*** DATASET EXTRACT Section Begins ***

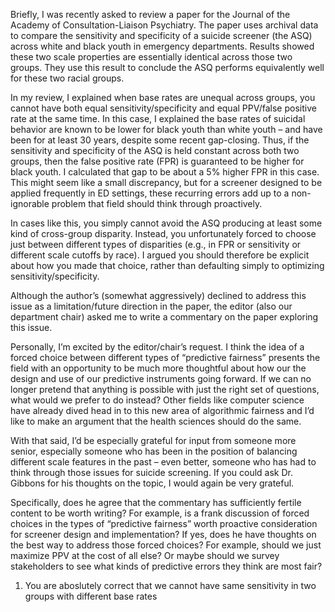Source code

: Briefly, I was recently asked to review a paper for the Journal of the Academy of Consultation-Liaison Psychiatry. The paper uses archival data to compare the sensitivity and specificity of a suicide screener (the ASQ) across white and black youth in emergency departments. Results showed these two scale properties are essentially identical across those two groups. They use this result to conclude the ASQ performs equivalently well for these two racial groups.

In my review, I explained when base rates are unequal across groups, you cannot have both equal sensitivity/specificity and equal PPV/false positive rate at the same time. In this case, I explained the base rates of suicidal behavior are known to be lower for black youth than white youth – and have been for at least 30 years, despite some recent gap-closing. Thus, if the sensitivity and specificity of the ASQ is held constant across both two groups, then the false positive rate (FPR) is guaranteed to be higher for black youth. I calculated that gap to be about a 5% higher FPR in this case. This might seem like a small discrepancy, but for a screener designed to be applied frequently in ED settings, these recurring errors add up to a non-ignorable problem that field should think through proactively.

In cases like this, you simply cannot avoid the ASQ producing at least some kind of cross-group disparity. Instead, you unfortunately forced to choose just between different types of disparities (e.g., in FPR or sensitivity or different scale cutoffs by race). I argued you should therefore be explicit about how you made that choice, rather than defaulting simply to optimizing sensitivity/specificity.

Although the author’s (somewhat aggressively) declined to address this issue as a limitation/future direction in the paper, the editor (also our department chair) asked me to write a commentary on the paper exploring this issue.

Personally, I’m excited by the editor/chair’s request. I think the idea of a forced choice between different types of “predictive fairness” presents the field with an opportunity to be much more thoughtful about how our the design and use of  our predictive instruments going forward. If we can no longer pretend that anything is possible with just the right set of questions, what would we prefer to do instead? Other fields like computer science have already dived head in to this new area of algorithmic fairness and I’d like to make an argument that the health sciences should do the same.

 With that said, I’d be especially grateful for input from someone more senior, especially someone who has been in the position of balancing different scale features in the past – even better, someone who has had to think through those issues for suicide screening. If you could ask Dr. Gibbons for his thoughts on the topic, I would again be very grateful.

 Specifically, does he agree that the commentary has sufficiently fertile content to be worth writing? For example, is a frank discussion of forced choices in the types of “predictive fairness” worth proactive consideration for screener design and implementation? If yes, does he have thoughts on the best way to address those forced choices? For example, should we just maximize PPV at the cost of all else? Or maybe should we survey stakeholders to see what kinds of predictive errors they think are most fair?
 
 
 1. You are aboslutely correct that we cannot have same sensitivity in two groups with different base rates
 
 
 
 
 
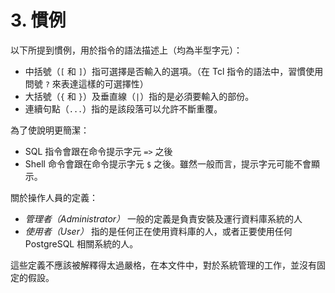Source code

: # 3. 慣例

以下所提到慣例，用於指令的語法描述上（均為半型字元）：

- 中括號（`[` 和 `]`）指可選擇是否輸入的選項。（在 Tcl 指令的語法中，習慣使用問號 `?` 來表達這樣的可選擇性）
- 大括號（`{` 和 `}`）及垂直線（`|`）指的是必須要輸入的部份。
- 連續句點（`...`）指的是該段落可以允許不斷重覆。

為了使說明更簡潔：

- SQL 指令會跟在命令提示字元 `=>` 之後
- Shell 命令會跟在命令提示字元 `$` 之後。雖然一般而言，提示字元可能不會顯示。

關於操作人員的定義：

- *管理者（Administrator）* 一般的定義是負責安裝及運行資料庫系統的人
- *使用者（User）* 指的是任何正在使用資料庫的人，或者正要使用任何 PostgreSQL 相關系統的人。

這些定義不應該被解釋得太過嚴格，在本文件中，對於系統管理的工作，並沒有固定的假設。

*** DATASET EXTRACT Section Ends ***

## WHAT YOU SHOULD DO
Leave out all pictures and output each line exactly, from the top of the records through the line that holds "two racial groups.".

## THE ANSWER
Source code

: Briefly, I was recently asked to review a paper for the Journal of the Academy of Consultation-Liaison Psychiatry. The paper uses archival data to compare the sensitivity and specificity of a suicide screener (the ASQ) across white and black youth in emergency departments. Results showed these two scale properties are essentially identical across those two groups. They use this result to conclude the ASQ performs equivalently well for these two racial groups.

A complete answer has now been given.